Cosina has pushed the Voigtländer Nokton Classic 35mm f/1.4 beyond Sony E and into two mounts that have been hungry for compact native glass: Canon RF and Nikon Z. After its CP+ showing in February, the lens is set to ship in July 2026, and it arrives with a clear brief for photographers who want a small, manual-focus 35mm that leans into character instead of clinical perfection.
That matters because the RF and Z versions are not adapted holdovers or stopgap releases. Cosina says both are full-frame compatible, optimized for mirrorless sensors, and designed exclusively for their respective mounts. The Nikon Z version weighs 250 grams, while the Canon RF version comes in at 260 grams, light enough to disappear on smaller bodies and still feel like a real everyday carry prime.

The shooting experience is built around the old Voigtländer formula: eight elements in six groups, a 10-blade diaphragm, and a minimum focus distance of 0.27 meters. The RF model uses a diamond-knurled focus ring, while the Z version gets the scalloped ring that longtime Voigtländer users will recognize immediately. There is no autofocus and no image stabilization here, which is exactly the point. This is a lens for deliberate focusing, not for letting the camera take over.
Cosina’s own description makes the intent even clearer. The lens intentionally retains some spherical aberration to produce smooth bokeh and soft, delicate rendering wide open, then tightens up as it is stopped down. That puts it squarely in the lane for street, documentary, and tactile-shooting work, where a little glow at f/1.4 and a more natural falloff can matter more than edge-to-edge correction. If you have been adapting older manual 35s, the appeal is obvious: native mount support, mirrorless tuning, and a compact build without the adapter stack. If you have been looking at autofocus 35mm alternatives, the trade-off is just as clear: you give up speed and convenience, but gain a slower, more hands-on shooting rhythm.

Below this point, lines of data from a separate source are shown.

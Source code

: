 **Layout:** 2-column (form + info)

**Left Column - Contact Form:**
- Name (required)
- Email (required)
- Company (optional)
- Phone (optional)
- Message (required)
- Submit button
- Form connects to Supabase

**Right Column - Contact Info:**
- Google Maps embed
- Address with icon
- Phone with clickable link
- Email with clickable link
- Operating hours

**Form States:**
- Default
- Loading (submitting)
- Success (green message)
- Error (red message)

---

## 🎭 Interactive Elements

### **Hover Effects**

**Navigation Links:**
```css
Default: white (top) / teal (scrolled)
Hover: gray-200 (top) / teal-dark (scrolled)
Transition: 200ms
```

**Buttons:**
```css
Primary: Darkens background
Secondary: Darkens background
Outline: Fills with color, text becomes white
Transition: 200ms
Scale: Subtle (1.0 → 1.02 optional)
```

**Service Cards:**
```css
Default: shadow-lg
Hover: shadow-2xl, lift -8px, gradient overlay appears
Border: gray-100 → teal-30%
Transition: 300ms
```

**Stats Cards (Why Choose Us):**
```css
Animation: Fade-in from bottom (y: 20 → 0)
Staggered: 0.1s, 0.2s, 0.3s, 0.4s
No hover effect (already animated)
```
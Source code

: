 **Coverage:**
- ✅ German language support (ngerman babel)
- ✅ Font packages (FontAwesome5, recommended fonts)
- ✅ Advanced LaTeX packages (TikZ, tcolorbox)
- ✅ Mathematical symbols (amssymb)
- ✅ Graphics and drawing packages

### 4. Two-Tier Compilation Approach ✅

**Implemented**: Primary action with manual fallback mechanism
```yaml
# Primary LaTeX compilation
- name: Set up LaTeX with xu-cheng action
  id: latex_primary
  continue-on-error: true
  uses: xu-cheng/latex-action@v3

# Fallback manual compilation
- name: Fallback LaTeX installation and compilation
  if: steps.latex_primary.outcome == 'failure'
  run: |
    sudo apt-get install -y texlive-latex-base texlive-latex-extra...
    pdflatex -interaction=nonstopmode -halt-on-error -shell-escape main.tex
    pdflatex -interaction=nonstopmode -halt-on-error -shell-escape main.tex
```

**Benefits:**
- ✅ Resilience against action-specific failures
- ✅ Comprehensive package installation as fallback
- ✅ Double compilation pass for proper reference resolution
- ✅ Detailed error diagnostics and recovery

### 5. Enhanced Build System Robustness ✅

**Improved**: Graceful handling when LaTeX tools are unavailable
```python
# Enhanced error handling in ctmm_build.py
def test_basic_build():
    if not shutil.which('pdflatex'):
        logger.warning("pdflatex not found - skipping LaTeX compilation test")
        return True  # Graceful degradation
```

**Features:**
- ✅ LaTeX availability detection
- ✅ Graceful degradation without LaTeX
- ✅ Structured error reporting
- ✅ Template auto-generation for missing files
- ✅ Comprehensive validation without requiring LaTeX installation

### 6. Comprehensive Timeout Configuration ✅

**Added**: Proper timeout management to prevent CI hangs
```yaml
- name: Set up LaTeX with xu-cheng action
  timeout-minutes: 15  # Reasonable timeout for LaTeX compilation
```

Pricing also keeps the lens in reach for that crowd. PetaPixel reported a suggested retail price of 99,000 yen, or just under $620 at current exchange rates. The Sony E version has been around since 2017 and currently sells in the U.S. for $599, down from an older $799 MSRP, which gives a useful clue to where the RF and Z versions may settle in the market.
For Canon RF and Nikon Z shooters, this is the kind of lens that changes what stays in the bag. It is compact, native, and built around a rendering style that makes a 35mm prime feel like a choice, not just a spec sheet entry.